We all tried quite hard (well, most of us did) to celebrate the 350th anniversary of Cape wine. Whether or not it was all a bit forced and unethusiastic, even apart from a few unfortunate sneers, I’m not sure, so I’m a little nervous about mentioning a few other round-number anniversaries that fall this year. (There’s another one connected with phylloxera that I’m saving for later, but that’s a bit of a geeky one anyway.)
In fact it seems strange that there hasn’t been mention yet of the 50th anniversary of the world’s first commercial pinotage. (Perhaps there has been, and I’ve simply missed it.) It was, of course, the Lanzerac 1959, released in 1961 by Stellenbosch Farmers’ Winery: the first label to carry the new variety’s name. The wine was in fact from Bellevue, and had been named best wine at the Cape Young Wine Show.
That’s worth celebrating, I think, whether or not one is a great fan of pinotage. A quick Google, to attempt to confirm the lack of celebration thus far, did reveal some curious references to “The Pinotage Wine Pressing Festival” at a restaurant in Gauteng on 14 March, when “One hundred guests will have the opportunity to press their own wine on 14 March 2009, coinciding with the anniversary of the first ever pressing of Pinotage wine in February 1659” – which is a splendidly confusing conflation of 1659 and 1959. Unless they really believe that it was good old Jan van R who created pinotage.
That 1959 wasn’t the the first pinotage, of course – that was apparently made in 1941, at Elsenburg (nice to know that not everyne was thinking only of the war!). And that was quite a while after Abraham Perold successfully crossed pinot noir and cinsaut. According to the Pinotage Association website Perold planted four seeds in the University’s Welgevallen Experimental Farm and, it seems, forgot about or lost interest in them. Two years later he left the University and a young lecturer was obliged to rescue the young plants from a team clearing the garden. They were taken to Elsenburg Agricultural College, where it was Professor C J Theron who grafted them onto rootstocks, and proceeded to evaluate the new variety. Together with Perold himself, he selected the strongest of the young plants for propagation – and they gave it its name.

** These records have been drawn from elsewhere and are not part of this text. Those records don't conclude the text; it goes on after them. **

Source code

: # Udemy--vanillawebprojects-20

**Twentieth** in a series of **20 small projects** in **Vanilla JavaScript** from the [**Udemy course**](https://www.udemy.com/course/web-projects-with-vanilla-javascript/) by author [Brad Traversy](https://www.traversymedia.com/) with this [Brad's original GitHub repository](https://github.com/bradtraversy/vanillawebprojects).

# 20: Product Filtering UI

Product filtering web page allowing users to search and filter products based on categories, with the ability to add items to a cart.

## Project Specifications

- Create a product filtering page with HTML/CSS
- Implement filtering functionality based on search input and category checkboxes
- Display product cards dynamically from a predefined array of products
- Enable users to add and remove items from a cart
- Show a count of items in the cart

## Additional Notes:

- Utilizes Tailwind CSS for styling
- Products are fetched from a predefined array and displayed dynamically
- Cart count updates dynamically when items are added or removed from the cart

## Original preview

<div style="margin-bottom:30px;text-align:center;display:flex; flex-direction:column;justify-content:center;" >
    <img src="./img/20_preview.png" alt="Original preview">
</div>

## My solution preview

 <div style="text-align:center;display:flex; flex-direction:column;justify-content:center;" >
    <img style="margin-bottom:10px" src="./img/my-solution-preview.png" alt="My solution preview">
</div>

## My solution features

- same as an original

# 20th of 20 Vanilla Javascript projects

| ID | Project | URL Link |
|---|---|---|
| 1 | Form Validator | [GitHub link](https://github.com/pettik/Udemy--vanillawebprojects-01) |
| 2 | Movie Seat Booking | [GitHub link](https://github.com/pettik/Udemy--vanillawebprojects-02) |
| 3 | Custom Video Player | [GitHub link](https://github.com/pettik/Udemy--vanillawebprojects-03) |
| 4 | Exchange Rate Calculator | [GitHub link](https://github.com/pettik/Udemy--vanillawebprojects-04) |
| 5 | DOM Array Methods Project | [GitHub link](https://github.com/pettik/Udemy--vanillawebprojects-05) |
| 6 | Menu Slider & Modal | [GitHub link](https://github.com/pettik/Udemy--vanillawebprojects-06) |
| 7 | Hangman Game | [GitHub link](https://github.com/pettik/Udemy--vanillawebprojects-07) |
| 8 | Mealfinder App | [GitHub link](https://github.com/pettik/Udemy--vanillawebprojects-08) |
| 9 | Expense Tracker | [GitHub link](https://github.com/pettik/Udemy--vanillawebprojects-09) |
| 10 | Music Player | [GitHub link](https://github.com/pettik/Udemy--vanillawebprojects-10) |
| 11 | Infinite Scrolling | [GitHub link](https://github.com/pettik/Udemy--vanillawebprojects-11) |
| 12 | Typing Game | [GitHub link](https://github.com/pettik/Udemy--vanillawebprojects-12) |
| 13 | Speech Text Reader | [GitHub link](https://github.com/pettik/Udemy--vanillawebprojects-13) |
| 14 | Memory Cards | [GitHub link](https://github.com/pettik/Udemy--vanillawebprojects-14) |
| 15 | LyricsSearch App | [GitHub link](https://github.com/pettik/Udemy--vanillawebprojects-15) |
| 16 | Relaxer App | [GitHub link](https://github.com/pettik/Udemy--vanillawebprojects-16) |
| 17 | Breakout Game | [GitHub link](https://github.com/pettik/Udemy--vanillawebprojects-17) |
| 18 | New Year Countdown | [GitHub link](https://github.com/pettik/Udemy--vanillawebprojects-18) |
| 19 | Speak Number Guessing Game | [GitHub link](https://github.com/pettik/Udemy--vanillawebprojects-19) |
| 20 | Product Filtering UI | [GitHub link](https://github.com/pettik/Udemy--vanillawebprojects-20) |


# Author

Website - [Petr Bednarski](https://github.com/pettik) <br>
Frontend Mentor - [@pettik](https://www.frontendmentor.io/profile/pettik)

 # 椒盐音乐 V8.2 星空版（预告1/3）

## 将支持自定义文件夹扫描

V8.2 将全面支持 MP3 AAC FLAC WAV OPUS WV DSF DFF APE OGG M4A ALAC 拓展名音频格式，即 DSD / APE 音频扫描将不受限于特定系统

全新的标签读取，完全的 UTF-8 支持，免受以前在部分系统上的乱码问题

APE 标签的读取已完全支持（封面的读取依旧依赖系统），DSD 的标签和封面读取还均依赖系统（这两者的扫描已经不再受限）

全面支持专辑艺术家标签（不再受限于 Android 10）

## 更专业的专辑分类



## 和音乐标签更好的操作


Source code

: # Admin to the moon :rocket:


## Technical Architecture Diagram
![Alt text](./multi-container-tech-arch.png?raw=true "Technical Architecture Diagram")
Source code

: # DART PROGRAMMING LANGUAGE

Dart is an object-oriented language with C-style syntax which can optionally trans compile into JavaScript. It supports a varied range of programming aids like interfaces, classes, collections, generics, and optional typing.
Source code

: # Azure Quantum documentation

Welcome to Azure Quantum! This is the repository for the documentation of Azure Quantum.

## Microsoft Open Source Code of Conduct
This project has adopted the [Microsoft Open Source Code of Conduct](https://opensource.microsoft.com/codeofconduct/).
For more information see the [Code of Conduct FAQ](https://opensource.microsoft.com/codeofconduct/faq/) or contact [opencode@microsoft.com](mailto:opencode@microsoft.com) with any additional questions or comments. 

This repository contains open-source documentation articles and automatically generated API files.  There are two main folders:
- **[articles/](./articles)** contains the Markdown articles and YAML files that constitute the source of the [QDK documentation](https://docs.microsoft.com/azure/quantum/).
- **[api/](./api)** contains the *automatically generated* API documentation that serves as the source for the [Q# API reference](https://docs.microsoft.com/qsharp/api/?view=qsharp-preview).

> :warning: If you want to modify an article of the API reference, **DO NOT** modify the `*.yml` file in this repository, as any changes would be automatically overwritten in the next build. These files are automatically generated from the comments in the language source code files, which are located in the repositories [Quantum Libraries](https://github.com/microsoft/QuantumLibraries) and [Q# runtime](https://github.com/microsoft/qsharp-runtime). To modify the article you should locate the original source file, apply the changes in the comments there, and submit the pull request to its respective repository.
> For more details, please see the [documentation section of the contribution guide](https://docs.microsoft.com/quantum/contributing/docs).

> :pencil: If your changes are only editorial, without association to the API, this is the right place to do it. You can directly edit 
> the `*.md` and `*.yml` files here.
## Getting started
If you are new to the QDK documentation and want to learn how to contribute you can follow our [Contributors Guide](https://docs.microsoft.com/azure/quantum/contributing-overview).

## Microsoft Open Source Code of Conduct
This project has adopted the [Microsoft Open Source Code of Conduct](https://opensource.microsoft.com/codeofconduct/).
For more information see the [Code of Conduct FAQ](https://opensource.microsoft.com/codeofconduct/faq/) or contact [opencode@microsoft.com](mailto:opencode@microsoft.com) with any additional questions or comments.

Incidentally, it seems a pity that to the general wine-interested public Perold is known only for creating pinotage (which was clearly something he hadn’t taken wildly seriously, anyway). The more I find out about him, the more I realise what an extraordinarily interesting, alert and intelligent viticulturist – and man – he was.
I’ve been looking at some of Perold’s writings recently (including the substantial viticultural treatise he published in Afrikaans in 1926 and in English a year later), and also stumbled across, in the University of Cape Town Library, what must have been one of his earliest publications: a little pamphlet of 1906, extracted from a magazine called Ons Land. It is titled “Di Wijnbouw in Frankrijk en hier” – and that is the exact spelling: the whole thing is written, as far as I can judge, in recognisably modern Afrikaans grammar, but the spelling retains a good deal of Dutchness, as you can see from just the title. I hadn’t realised that modern Afrikaans orthography was not already firmly established at the outset of the twentieth century.
Another and closely related anniversary, though without the magic of invoking a multiple of 50, is the release of the first “Cape blend” – if, for the moment at least, we can accept that that means a red blend consciously using pinotage to create something distinctively South African. The wine was Welgemeend Amadé, which Billy Hofmeyr created from shiraz, grenache and pinotage as a deliberately local expression of a typical Côte-du-Rhône wine. (Sadly, the De Waal estate, formerly Uiterwyk, persist on their website in the untrue claim that “the 1993 Uiterwyk Estate Wine was the first Cape Blend to be made in South Africa”. And it’s not that they haven’t been told they’re wrong!)
The other anniversary of a Cape first is also Welgemeend’s: The 1979 Welgemeend was the Cape’s first Bordeaux-style blend. Hard to believe it’s as youthful an innovation as that.